Exercise requirements » Look at the entries below and restate word for word the lines from the first through the one that has "1. Navigieren Sie zu".
** Opening Input block **
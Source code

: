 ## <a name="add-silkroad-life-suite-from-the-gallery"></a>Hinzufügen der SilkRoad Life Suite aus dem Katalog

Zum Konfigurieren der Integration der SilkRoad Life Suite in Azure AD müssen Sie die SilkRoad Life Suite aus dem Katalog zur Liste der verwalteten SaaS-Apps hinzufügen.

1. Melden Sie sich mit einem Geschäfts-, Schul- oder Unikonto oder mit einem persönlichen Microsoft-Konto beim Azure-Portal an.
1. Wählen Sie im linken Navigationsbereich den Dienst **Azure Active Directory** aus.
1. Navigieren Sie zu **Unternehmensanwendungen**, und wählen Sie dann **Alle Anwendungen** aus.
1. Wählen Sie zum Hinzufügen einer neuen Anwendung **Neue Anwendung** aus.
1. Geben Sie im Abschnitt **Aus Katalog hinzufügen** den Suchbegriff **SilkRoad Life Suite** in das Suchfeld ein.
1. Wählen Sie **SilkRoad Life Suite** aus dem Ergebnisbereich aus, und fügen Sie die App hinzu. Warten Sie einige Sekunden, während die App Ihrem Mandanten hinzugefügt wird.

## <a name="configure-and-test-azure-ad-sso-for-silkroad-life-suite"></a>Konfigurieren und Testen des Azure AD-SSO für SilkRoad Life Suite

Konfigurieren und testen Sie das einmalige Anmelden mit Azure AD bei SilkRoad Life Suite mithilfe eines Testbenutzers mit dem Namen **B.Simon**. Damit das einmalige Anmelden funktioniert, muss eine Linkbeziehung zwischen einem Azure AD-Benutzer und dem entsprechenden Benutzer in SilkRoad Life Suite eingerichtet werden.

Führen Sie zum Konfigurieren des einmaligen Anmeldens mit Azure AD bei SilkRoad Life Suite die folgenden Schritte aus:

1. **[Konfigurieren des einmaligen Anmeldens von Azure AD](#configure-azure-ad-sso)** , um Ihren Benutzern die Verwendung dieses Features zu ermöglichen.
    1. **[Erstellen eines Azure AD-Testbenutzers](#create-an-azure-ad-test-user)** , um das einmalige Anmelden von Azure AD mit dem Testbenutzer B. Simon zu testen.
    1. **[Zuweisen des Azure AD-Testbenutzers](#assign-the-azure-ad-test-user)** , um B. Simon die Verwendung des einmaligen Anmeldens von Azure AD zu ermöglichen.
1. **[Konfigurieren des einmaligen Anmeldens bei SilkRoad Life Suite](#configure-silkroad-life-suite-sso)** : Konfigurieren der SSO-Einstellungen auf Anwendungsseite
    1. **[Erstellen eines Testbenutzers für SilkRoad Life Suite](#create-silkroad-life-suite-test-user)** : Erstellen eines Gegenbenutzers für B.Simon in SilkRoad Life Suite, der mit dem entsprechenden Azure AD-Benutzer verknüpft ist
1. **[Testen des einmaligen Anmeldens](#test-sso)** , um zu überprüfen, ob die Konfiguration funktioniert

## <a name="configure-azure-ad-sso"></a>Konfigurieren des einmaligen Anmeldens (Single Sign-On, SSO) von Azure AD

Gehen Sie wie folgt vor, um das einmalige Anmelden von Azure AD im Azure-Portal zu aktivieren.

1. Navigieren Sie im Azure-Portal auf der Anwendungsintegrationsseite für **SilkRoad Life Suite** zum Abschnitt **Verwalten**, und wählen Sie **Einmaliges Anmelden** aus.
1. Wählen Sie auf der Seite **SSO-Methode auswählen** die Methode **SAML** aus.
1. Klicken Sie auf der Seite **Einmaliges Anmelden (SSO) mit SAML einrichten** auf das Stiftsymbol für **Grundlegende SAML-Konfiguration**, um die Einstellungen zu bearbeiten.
** Closing Input block **
Response below »
Source code

: ## <a name="add-silkroad-life-suite-from-the-gallery"></a>Hinzufügen der SilkRoad Life Suite aus dem Katalog

Zum Konfigurieren der Integration der SilkRoad Life Suite in Azure AD müssen Sie die SilkRoad Life Suite aus dem Katalog zur Liste der verwalteten SaaS-Apps hinzufügen.

1. Melden Sie sich mit einem Geschäfts-, Schul- oder Unikonto oder mit einem persönlichen Microsoft-Konto beim Azure-Portal an.
1. Wählen Sie im linken Navigationsbereich den Dienst **Azure Active Directory** aus.
1. Navigieren Sie zu **Unternehmensanwendungen**, und wählen Sie dann **Alle Anwendungen** aus.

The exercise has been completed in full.